Smart process parameters adaptation for drilling of CFRP and AA7075 stacks
Martina Panico, Eva Begemann, Andreas Gebhardt, Felix Hartmann, Tobias Herrmann, Antonio Langella, Luca Boccarusso
Abstract. This work explores a self-adaptive strategy for one-up drilling of CFRP/AA7075-T6 stacks, leveraging spindle active power monitoring for real-time parameter adjustments. The method enables precise detection of the material interface, ensuring optimal process conditions for each material without requiring additional sensors. Key quality metrics—burr height and delamination factor—were analysed under various switching conditions. Results reveal that switching parameters when the cutting edge fully engages the aluminium layer minimizes interface defects and enhances hole quality. The strategy proves superior to compromise parameter sets, reducing delamination in CFRP and burr formation in AA7075-T6, while maintaining productivity.
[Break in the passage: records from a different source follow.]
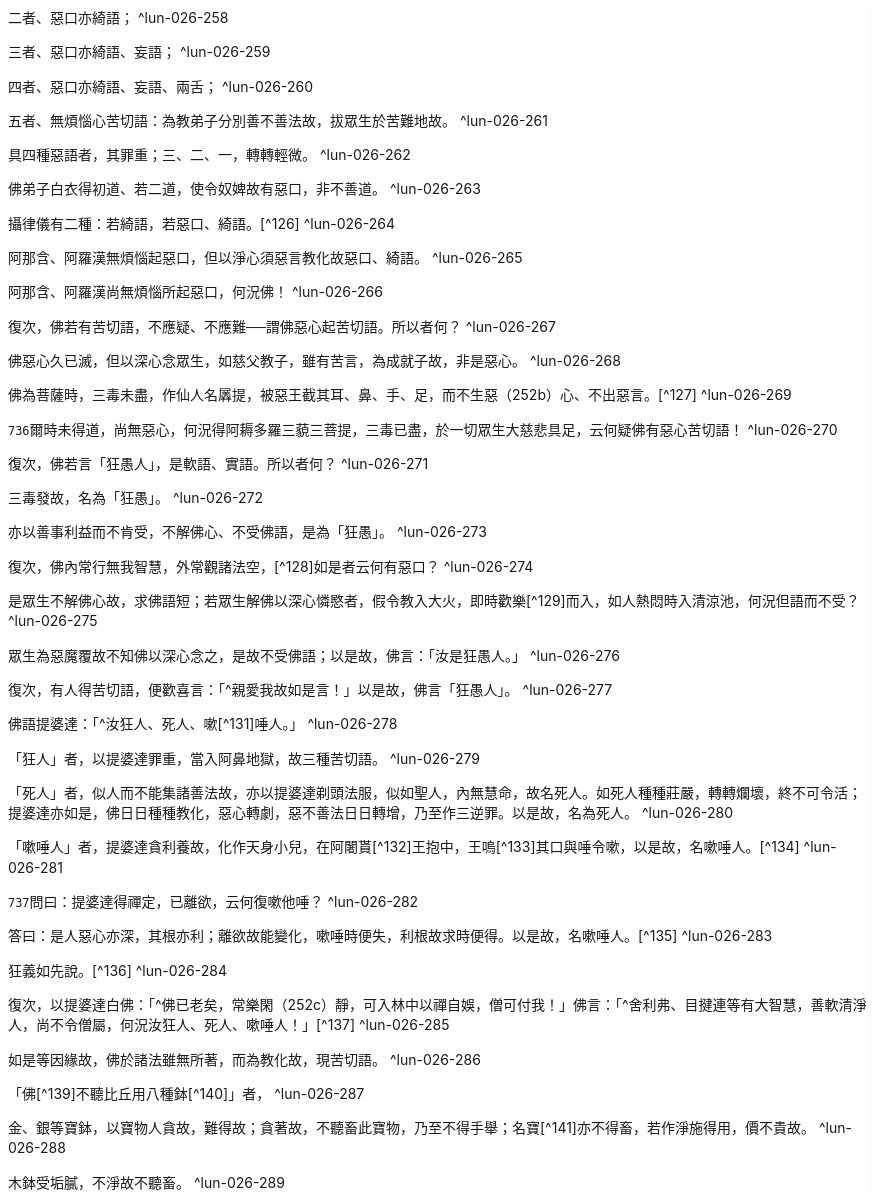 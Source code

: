 二者、惡口亦綺語； ^lun-026-258

三者、惡口亦綺語、妄語； ^lun-026-259

四者、惡口亦綺語、妄語、兩舌； ^lun-026-260

五者、無煩惱心苦切語：為教弟子分別善不善法故，拔眾生於苦難地故。 ^lun-026-261

具四種惡語者，其罪重；三、二、一，轉轉輕微。 ^lun-026-262

佛弟子白衣得初道、若二道，使令奴婢故有惡口，非不善道。 ^lun-026-263

攝律儀有二種：若綺語，若惡口、綺語。[^126] ^lun-026-264

阿那含、阿羅漢無煩惱起惡口，但以淨心須惡言教化故惡口、綺語。 ^lun-026-265

阿那含、阿羅漢尚無煩惱所起惡口，何況佛！ ^lun-026-266

復次，佛若有苦切語，不應疑、不應難──謂佛惡心起苦切語。所以者何？ ^lun-026-267

佛惡心久已滅，但以深心念眾生，如慈父教子，雖有苦言，為成就子故，非是惡心。 ^lun-026-268

佛為菩薩時，三毒未盡，作仙人名羼提，被惡王截其耳、鼻、手、足，而不生惡（252b）心、不出惡言。[^127] ^lun-026-269

`736`爾時未得道，尚無惡心，何況得阿耨多羅三藐三菩提，三毒已盡，於一切眾生大慈悲具足，云何疑佛有惡心苦切語！ ^lun-026-270

復次，佛若言「狂愚人」，是軟語、實語。所以者何？ ^lun-026-271

三毒發故，名為「狂愚」。 ^lun-026-272

亦以善事利益而不肯受，不解佛心、不受佛語，是為「狂愚」。 ^lun-026-273

復次，佛內常行無我智慧，外常觀諸法空，[^128]如是者云何有惡口？ ^lun-026-274

是眾生不解佛心故，求佛語短；若眾生解佛以深心憐愍者，假令教入大火，即時歡樂[^129]而入，如人熱悶時入清涼池，何況但語而不受？ ^lun-026-275

眾生為惡魔覆故不知佛以深心念之，是故不受佛語；以是故，佛言：「汝是狂愚人。」 ^lun-026-276

復次，有人得苦切語，便歡喜言：「^親愛我故如是言！」以是故，佛言「狂愚人」。 ^lun-026-277

佛語提婆達：「^汝狂人、死人、嗽[^131]唾人。」 ^lun-026-278

「狂人」者，以提婆達罪重，當入阿鼻地獄，故三種苦切語。 ^lun-026-279

「死人」者，似人而不能集諸善法故，亦以提婆達剃頭法服，似如聖人，內無慧命，故名死人。如死人種種莊嚴，轉轉爛壞，終不可令活；提婆達亦如是，佛日日種種教化，惡心轉劇，惡不善法日日轉增，乃至作三逆罪。以是故，名為死人。 ^lun-026-280

「嗽唾人」者，提婆達貪利養故，化作天身小兒，在阿闍貰[^132]王抱中，王嗚[^133]其口與唾令嗽，以是故，名嗽唾人。[^134] ^lun-026-281

`737`問曰：提婆達得禪定，已離欲，云何復嗽他唾？ ^lun-026-282

答曰：是人惡心亦深，其根亦利；離欲故能變化，嗽唾時便失，利根故求時便得。以是故，名嗽唾人。[^135] ^lun-026-283

狂義如先說。[^136] ^lun-026-284

復次，以提婆達白佛：「^佛已老矣，常樂閑（252c）靜，可入林中以禪自娛，僧可付我！」佛言：「^舍利弗、目揵連等有大智慧，善軟清淨人，尚不令僧屬，何況汝狂人、死人、嗽唾人！」[^137] ^lun-026-285

如是等因緣故，佛於諸法雖無所著，而為教化故，現苦切語。 ^lun-026-286

「佛[^139]不聽比丘用八種鉢[^140]」者， ^lun-026-287

金、銀等寶鉢，以寶物人貪故，難得故；貪著故，不聽畜此寶物，乃至不得手舉；名寶[^141]亦不得畜，若作淨施得用，價不貴故。 ^lun-026-288

木鉢受垢膩，不淨故不聽畜。 ^lun-026-289


[^1]: 參見Lamotte（1970,
[^2]: 三十六法：十力、四無所畏、四無礙智、十八不共法。參見《摩訶般若波羅蜜經》卷1〈1
[^3]: 前十八法：十力、四無所畏、四無礙智。
[^4]: 後十八法：即本卷所述十八不共法。
[^5]: 惟此不共聲聞。（印順法師，《大智度論筆記》［C001］p.180）
[^6]: （1）讚舍利弗善通法性。（印順法師，《大智度論筆記》［G002］p.379）
[^7]: 豆＝頭【宮】【石】。（大正25，247d，n.10）
[^8]: 《增壹阿含經》卷7〈16
[^9]: 《大智度論》卷25：「^四無所畏體：一者、正知一切法，二者、盡一切漏及習，三者、說一切障道法，四者、說盡苦道。」（大正25，242a22-24）
[^10]: （1）說賓徒羅師子吼第一。（印順法師，《大智度論筆記》［G002］p.379）
[^11]: 舍利弗自誓七日七夜演暢一義。（印順法師，《大智度論筆記》［G002］p.378）
[^12]: 《大智度論》卷25：「^四無礙智者，義無礙智、法無礙智、辭無礙智、樂說無礙智。」（大正25，246a22-23）
[^13]: 知＝如【宋】【元】【明】【宮】。（大正25，247d，n.12）
[^14]: 身口無失，三說。（印順法師，《大智度論筆記》［C001］p.180）
[^15]: 參見Lamotte（1970, p.1631, n.3）：
[^16]: 參見《十誦律》卷61：「^憍薩羅國舍利弗欲遊行，至舍婆提中道，有空精舍。是說戒日，不知何者是內界，何處是界外，是事白佛。佛言：若有棄空精舍，是名一切界外，是中隨意說戒。」（大正23，458c14-17）
[^17]: 一時驅遣目犍連等。（印順法師，《大智度論筆記》〔H025〕p.419）
[^18]: （1）《大智度論》卷2：「^佛問羅睺羅：『是眾中誰為上座？』羅睺羅答：『和上舍利弗。』佛言：『舍利弗食不淨食。』爾時舍利弗轉聞是語，即時吐食，自作誓言：『從今日不復受人請。』」（大正25，70c16-71a1）
[^19]: 無＝不【宋】【元】【明】【宮】。（大正25，247d，n.13）
[^20]: 懅（^ㄐㄩˋ）：2.焦急，懼怕。（《漢語大詞典》（七），p.761）
[^21]: 怱：匆忙。（《漢語大字典》（四），p.2281）
[^22]: 出處待考。
[^23]: （1）化除糞人尼陀。（印順法師，《大智度論筆記》〔G002〕p.378）
[^24]: （1）德護又譯作尸利堀多，參見《大智度論》卷3（大正25，77c17）。
[^25]: 德護居士火坑毒飯供佛。（印順法師，《大智度論筆記》［G002］p.378）
[^26]: 參見《大莊嚴論經》卷13（67經）（大正4，327c11-333a3）。
[^27]: 佛眼日夜三時觀眾生。（印順法師，《大智度論筆記》〔D010〕p.253）
[^28]:  參見Lamotte（1970, p.1635,
[^29]: ┌1、定乃能見實事故
[^30]: 定名從未到至滅盡，聲聞法不許起身口業。（印順法師，《大智度論筆記》〔A037〕p.73）
[^31]: （不）＋失【宋】【元】【明】【宮】【石】。（大正25，248d，n.4）
[^32]: （1）四聖種等欲界繫。（印順法師，《大智度論》筆記［H011］p.399）
[^33]: （1）《大智度論》卷17：「^無諍三昧者，令他心不起諍。五處攝：欲界及四禪。」（大正25，187c5-6）
[^34]: （1）《大智度論》卷17：「^願智者，願欲知三世事，隨所願則知。此願智二處攝：欲界、第四禪。」（大正25，187c2-3）
[^35]: 善＋（心）【元】【明】。（大正25，248d，n.5）
[^36]: 人化主＝主化人【宋】【元】【明】【宮】【石】。（大正25，248d，n.6）
[^37]: （1）《施設論》卷6：「^何因佛世尊者，善能化彼所化之人，妙色端嚴，人所樂見，具大人相，莊嚴其身，若佛語言，化人即默；若化人語，佛即默然；彼聲聞弟子，亦能化彼所化之人，色相端嚴，剃髮被衣，作沙門相，何故能化之者語言，所化之者亦言，能化之者若默，所化之者亦默？答：佛世尊者，常住三摩地，心自在故，若入若出，速疾無礙，於一切時不捨所緣。聲聞即不然。不同世尊具一切智智，心得自在，已到彼岸。由此因故，佛所化人妙色端嚴，語時能默，默時能語；而彼聲聞所化之人，雖復色相端嚴、剃髮被衣，然能化之者，語即能語，默即還默，不自在故。」（大正26，526a8-20）
[^38]: 化人化主語默異，在定能否說法異，於法有疑無疑異。（印順法師，《大智度論筆記》〔D009〕p.251）
[^39]: 參見Lamotte（1970, p.1638, n.1）：《大寶積經》卷11〈3
[^40]: 三堅固人：佛、辟支佛、阿羅漢。
[^41]: 參見Lamotte（1970, p.1639, n.1）：
[^42]: 法中佛＝佛法中【宋】【宮】。（大正25，248d，n.8）
[^43]: ┌出定常在欲界定故
[^44]: 三受生三毒，三受「生、住、滅」時之苦樂。（印順法師，《大智度論筆記》［D002］p.239）
[^45]: （1）是何等捨。（印順法師，《大智度論筆記》〔C001〕p.180）
[^46]: （於）＋諸【宋】【元】【明】【宮】【石】。（大正25，248d，n.11）
[^47]: （1）受等生、住、滅時知（告難陀）。（印順法師，《大智度論筆記》［H001］p.389）
[^48]: 《雜阿含經》卷29（807經）（大正2，207a8-b4）。
[^49]: 化＝禮【宋】【宮】。（大正25，249d，n.4）
[^50]: 參見Lamotte（1970, p.1644,
[^51]: 樂＋（憂）【宋】【元】【明】【宮】，（憂苦）【石】。（大正25，249d，n.5）
[^52]: 釋厚觀、郭忠生合編，〈《大智度論》之本文相互索引〉，《正觀》（6），p.51：
[^53]: （1）佛為盲比丘絍針。（印順法師，《大智度論筆記》［I024］p.436）
[^54]: 絍＝袵【宋】【元】【明】【宮】。（大正25，249d，n.7）
[^55]: （1）亹＝斖【石】。（大正25，249d，n.8）
[^56]: 更＝復【石】。（大正25，249d，n.9）
[^57]: 得＝復【石】。（大正25，249d，n.10）。
[^58]: （1）甞＝相【宋】【元】【明】【宮】【石】。（大正25，249d，n.11）
[^59]: 釋厚觀、郭忠生合編，〈《大智度論》之本文相互索引〉，《正觀》（6），p.51：指《大智度論》卷26（大正25，249b）中的說明，也可說是《大智度論》卷10（大正25，129a）的討論。參見《大智度論》卷15（大正25，173c10-15）。
[^60]: 佛＝人【宋】【宮】。（大正25，249d，n.12）
[^61]: 藥師合藥與子而去。（印順法師，《大智度論筆記》〔G003〕p.380）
This adaptive approach demonstrates high reliability and industrial applicability, offering significant improvements in hybrid material drilling for aerospace manufacturing.
Keywords
Power-Based Process Control, Drilling Defects, One-Up Drilling
Published online 5/7/2025, 10 pages
Copyright © 2025 by the author(s)
Published under license by Materials Research Forum LLC., Millersville PA, USA
Citation: Martina Panico, Eva Begemann, Andreas Gebhardt, Felix Hartmann, Tobias Herrmann, Antonio Langella, Luca Boccarusso, Smart process parameters adaptation for drilling of CFRP and AA7075 stacks, Materials Research Proceedings, Vol. 54, pp 1664-1673, 2025
DOI: https://doi.org/10.21741/9781644903599-179
The article was published as article 179 of the book Material Forming
Content from this work may be used under the terms of the Creative Commons Attribution 3.0 license. Any further distribution of this work must maintain attribution to the author(s) and the title of the work, journal citation and DOI.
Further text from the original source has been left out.